Stored data entries
******
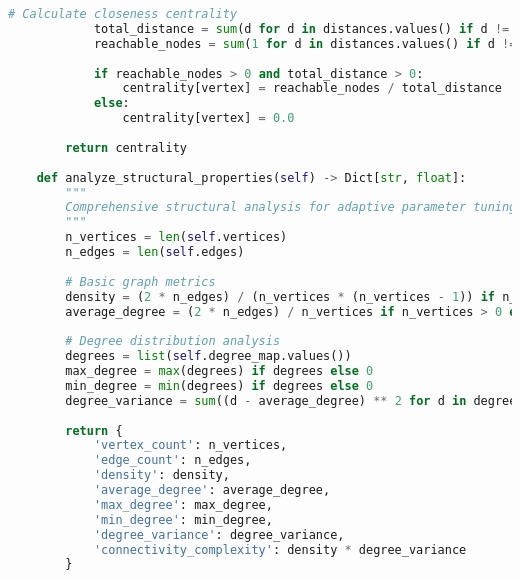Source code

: \begin{lstlisting}[language=Python, caption=Complete Graph Structure Analyzer Implementation]
            # Calculate closeness centrality
            total_distance = sum(d for d in distances.values() if d != float('inf'))
            reachable_nodes = sum(1 for d in distances.values() if d != float('inf')) - 1
            
            if reachable_nodes > 0 and total_distance > 0:
                centrality[vertex] = reachable_nodes / total_distance
            else:
                centrality[vertex] = 0.0
        
        return centrality
    
    def analyze_structural_properties(self) -> Dict[str, float]:
        """
        Comprehensive structural analysis for adaptive parameter tuning.
        """
        n_vertices = len(self.vertices)
        n_edges = len(self.edges)
        
        # Basic graph metrics
        density = (2 * n_edges) / (n_vertices * (n_vertices - 1)) if n_vertices > 1 else 0
        average_degree = (2 * n_edges) / n_vertices if n_vertices > 0 else 0
        
        # Degree distribution analysis
        degrees = list(self.degree_map.values())
        max_degree = max(degrees) if degrees else 0
        min_degree = min(degrees) if degrees else 0
        degree_variance = sum((d - average_degree) ** 2 for d in degrees) / len(degrees) if degrees else 0
        
        return {
            'vertex_count': n_vertices,
            'edge_count': n_edges,
            'density': density,
            'average_degree': average_degree,
            'max_degree': max_degree,
            'min_degree': min_degree,
            'degree_variance': degree_variance,
            'connectivity_complexity': density * degree_variance
        }
\end{lstlisting}
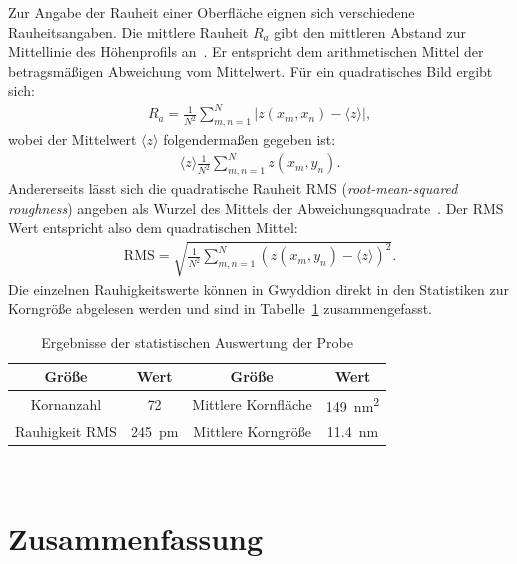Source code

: \documentclass[a4paper,twoside,final]{article}
\begin{document}
Zur Angabe der Rauheit einer Oberfläche eignen sich verschiedene Rauheitsangaben. Die mittlere Rauheit $R_a$ gibt den mittleren Abstand zur Mittellinie des Höhenprofils an~\cite{Rauheit}. Er entspricht dem arithmetischen Mittel der betragsmäßigen Abweichung vom Mittelwert. Für ein quadratisches Bild ergibt sich:
\begin{align}
  R_a = \frac{1}{N^2} \sum_{m,n = 1}^N |z(x_m, x_n) - \langle z \rangle|,
\end{align}
wobei der Mittelwert $\langle z \rangle$ folgendermaßen gegeben ist:
\begin{align}
  \langle z \rangle \frac{1}{N^2} \sum_{m,n = 1}^N z(x_m, y_n).
\end{align}
Andererseits lässt sich die quadratische Rauheit RMS (\textit{root-mean-squared roughness}) angeben als Wurzel des Mittels der Abweichungsquadrate~\cite{Rauheit}.
Der RMS Wert entspricht also dem quadratischen Mittel:
\begin{align}
  \text{RMS} = \sqrt{\frac{1}{N^2}\sum_{m,n = 1}^N (z(x_m, y_n)-\langle z\rangle)^2}.
\end{align}
Die einzelnen Rauhigkeitswerte können in Gwyddion direkt in den Statistiken zur Korngröße abgelesen werden und sind in Tabelle~\ref{tab:ErgebnisseGoldprobe} zusammengefasst.
\begin{table}[ht]
	\centering
	\caption{Ergebnisse der statistischen Auswertung der Probe}
	\label{tab:ErgebnisseGoldprobe}
  \begin{tabular}{c c c c}
   \toprule
   Größe & Wert & Größe & Wert\\
   \midrule
   Kornanzahl & 72 & Mittlere Kornfläche & \SI{149}{\nano\metre\squared}\\
   Rauhigkeit RMS & \SI{245}{\pico\metre} & Mittlere Korngröße & \SI{11.4}{\nano\metre}\\
   \bottomrule
  \end{tabular}
\end{table}\\

\section{Zusammenfassung}
\end{document}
******
> _Directions_: Copy all the lines above that hold the string "langle".

> _Reply_:
  R_a = \frac{1}{N^2} \sum_{m,n = 1}^N |z(x_m, x_n) - \langle z \rangle|,
wobei der Mittelwert $\langle z \rangle$ folgendermaßen gegeben ist:
  \langle z \rangle \frac{1}{N^2} \sum_{m,n = 1}^N z(x_m, y_n).
  \text{RMS} = \sqrt{\frac{1}{N^2}\sum_{m,n = 1}^N (z(x_m, y_n)-\langle z\rangle)^2}.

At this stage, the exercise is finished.